Given records:
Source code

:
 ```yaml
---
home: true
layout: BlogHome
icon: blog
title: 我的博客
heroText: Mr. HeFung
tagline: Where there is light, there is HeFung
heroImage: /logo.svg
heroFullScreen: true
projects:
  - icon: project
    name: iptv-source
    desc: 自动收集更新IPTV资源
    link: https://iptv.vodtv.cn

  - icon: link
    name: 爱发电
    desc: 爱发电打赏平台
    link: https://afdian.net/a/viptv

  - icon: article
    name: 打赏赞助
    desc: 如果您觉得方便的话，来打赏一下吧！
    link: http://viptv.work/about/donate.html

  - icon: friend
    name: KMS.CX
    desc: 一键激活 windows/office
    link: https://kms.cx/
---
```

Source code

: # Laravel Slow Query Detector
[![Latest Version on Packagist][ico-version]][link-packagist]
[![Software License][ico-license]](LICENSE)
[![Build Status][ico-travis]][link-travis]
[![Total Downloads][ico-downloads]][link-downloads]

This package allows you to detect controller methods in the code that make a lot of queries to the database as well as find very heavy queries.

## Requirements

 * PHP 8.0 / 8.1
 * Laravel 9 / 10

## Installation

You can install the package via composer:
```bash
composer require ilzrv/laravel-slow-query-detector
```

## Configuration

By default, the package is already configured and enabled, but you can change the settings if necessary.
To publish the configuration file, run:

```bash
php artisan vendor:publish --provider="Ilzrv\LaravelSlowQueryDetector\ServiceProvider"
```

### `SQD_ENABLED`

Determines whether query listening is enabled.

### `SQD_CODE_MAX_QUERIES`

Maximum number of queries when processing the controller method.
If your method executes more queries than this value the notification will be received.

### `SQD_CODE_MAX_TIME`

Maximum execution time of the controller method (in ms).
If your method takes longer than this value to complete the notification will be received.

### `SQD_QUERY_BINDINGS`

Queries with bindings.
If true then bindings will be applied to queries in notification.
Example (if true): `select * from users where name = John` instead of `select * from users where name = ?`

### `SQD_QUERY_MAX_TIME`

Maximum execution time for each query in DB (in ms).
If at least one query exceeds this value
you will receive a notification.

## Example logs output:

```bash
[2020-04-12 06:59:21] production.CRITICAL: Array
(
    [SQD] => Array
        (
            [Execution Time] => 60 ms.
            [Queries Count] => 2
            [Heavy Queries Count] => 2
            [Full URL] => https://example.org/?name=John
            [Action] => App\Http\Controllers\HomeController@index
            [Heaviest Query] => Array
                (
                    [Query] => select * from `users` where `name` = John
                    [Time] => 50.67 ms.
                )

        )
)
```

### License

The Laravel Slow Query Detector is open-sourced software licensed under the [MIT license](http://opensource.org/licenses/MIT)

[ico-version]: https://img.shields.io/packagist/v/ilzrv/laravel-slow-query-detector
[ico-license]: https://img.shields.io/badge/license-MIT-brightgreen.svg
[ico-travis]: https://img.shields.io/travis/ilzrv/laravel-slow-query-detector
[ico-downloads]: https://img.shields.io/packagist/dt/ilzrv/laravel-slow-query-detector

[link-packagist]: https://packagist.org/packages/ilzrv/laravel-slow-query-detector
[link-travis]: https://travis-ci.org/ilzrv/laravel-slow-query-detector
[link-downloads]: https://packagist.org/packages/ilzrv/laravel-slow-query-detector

==

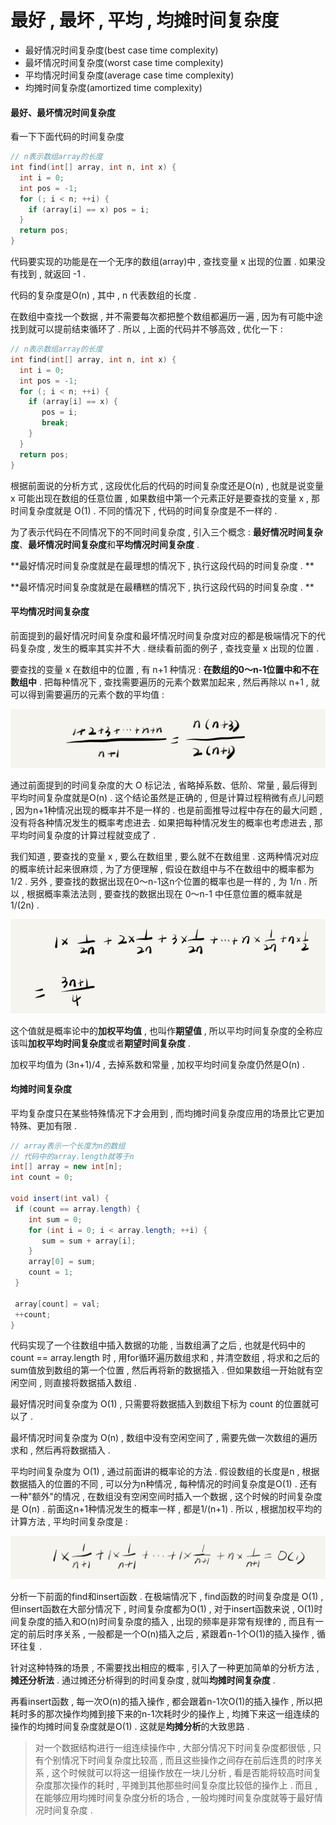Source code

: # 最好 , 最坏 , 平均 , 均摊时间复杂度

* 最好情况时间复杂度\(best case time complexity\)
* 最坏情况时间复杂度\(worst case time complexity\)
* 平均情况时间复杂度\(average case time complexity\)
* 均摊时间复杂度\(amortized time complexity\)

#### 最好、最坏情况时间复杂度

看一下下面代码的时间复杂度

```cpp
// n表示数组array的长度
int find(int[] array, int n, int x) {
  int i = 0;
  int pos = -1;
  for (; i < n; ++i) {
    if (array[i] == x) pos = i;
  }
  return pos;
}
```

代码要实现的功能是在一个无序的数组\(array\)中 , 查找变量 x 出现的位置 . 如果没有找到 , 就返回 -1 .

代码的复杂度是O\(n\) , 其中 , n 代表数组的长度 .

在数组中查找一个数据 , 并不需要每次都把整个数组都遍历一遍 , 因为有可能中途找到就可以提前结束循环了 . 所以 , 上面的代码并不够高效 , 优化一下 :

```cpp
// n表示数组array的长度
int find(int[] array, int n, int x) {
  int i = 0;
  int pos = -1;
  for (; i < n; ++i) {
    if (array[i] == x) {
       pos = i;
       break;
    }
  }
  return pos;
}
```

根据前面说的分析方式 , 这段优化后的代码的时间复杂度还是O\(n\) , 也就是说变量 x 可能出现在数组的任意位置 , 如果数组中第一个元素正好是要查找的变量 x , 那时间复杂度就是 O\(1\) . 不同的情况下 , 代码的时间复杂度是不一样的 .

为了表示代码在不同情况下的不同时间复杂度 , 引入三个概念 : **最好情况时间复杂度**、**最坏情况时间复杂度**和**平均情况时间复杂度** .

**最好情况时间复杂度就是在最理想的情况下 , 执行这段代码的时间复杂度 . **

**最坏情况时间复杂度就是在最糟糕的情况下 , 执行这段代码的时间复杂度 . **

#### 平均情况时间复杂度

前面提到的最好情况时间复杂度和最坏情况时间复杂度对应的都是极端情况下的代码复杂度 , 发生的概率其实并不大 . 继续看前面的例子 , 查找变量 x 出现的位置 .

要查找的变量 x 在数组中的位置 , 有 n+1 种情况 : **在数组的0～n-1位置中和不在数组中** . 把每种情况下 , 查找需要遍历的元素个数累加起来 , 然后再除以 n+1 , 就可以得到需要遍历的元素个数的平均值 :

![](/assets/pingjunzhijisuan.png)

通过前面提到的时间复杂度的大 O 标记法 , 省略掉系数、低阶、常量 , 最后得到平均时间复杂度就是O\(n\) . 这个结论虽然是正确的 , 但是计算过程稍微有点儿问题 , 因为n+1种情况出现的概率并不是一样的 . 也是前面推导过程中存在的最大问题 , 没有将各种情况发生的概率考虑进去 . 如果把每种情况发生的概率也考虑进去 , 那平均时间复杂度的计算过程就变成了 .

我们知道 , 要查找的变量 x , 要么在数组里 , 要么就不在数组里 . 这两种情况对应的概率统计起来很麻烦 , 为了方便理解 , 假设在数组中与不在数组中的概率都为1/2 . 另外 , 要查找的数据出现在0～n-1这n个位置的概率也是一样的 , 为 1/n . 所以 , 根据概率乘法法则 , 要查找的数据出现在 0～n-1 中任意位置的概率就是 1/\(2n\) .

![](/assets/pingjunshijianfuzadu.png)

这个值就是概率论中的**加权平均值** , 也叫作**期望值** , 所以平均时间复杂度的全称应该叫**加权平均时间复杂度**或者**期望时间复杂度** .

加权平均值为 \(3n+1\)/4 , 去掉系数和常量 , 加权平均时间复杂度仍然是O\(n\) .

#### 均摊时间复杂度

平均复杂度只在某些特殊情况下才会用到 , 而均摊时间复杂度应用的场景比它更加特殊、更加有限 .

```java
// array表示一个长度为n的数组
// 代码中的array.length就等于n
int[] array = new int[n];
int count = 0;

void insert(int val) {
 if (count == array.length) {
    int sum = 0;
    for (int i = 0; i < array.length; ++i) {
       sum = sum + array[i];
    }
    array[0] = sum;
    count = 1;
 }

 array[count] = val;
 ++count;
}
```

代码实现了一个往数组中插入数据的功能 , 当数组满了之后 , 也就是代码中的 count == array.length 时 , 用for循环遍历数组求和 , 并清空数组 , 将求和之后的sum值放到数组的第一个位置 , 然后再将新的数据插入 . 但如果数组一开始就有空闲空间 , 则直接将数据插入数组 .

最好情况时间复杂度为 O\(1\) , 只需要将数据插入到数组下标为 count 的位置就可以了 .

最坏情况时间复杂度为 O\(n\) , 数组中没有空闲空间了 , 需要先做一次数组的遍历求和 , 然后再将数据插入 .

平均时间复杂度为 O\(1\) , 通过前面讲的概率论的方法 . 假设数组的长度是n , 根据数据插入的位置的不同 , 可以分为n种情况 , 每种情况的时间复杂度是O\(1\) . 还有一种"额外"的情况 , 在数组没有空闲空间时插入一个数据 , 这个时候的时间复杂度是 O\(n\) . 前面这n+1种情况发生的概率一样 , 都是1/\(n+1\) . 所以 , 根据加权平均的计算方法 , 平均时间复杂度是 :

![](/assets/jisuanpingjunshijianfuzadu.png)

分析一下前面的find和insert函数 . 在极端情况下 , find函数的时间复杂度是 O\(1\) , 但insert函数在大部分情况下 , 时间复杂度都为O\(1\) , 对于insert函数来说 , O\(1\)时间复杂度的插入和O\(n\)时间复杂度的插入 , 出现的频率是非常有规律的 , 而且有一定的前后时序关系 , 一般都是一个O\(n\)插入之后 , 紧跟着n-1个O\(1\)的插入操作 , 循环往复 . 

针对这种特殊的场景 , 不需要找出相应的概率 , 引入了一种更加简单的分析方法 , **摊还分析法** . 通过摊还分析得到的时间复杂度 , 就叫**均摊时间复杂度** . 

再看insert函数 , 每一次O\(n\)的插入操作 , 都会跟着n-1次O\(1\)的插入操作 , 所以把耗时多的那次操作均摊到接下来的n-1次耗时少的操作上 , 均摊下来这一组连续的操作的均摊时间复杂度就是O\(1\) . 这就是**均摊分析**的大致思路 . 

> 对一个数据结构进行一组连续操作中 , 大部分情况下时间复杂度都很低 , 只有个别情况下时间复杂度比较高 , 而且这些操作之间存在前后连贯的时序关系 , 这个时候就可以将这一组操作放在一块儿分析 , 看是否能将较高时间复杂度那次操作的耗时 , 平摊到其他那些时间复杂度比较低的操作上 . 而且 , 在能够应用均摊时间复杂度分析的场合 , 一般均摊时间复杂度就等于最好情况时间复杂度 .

Work required:
Only the number is wanted: how many lines in the material above contain the string "version"?

Solution to the exercise:
2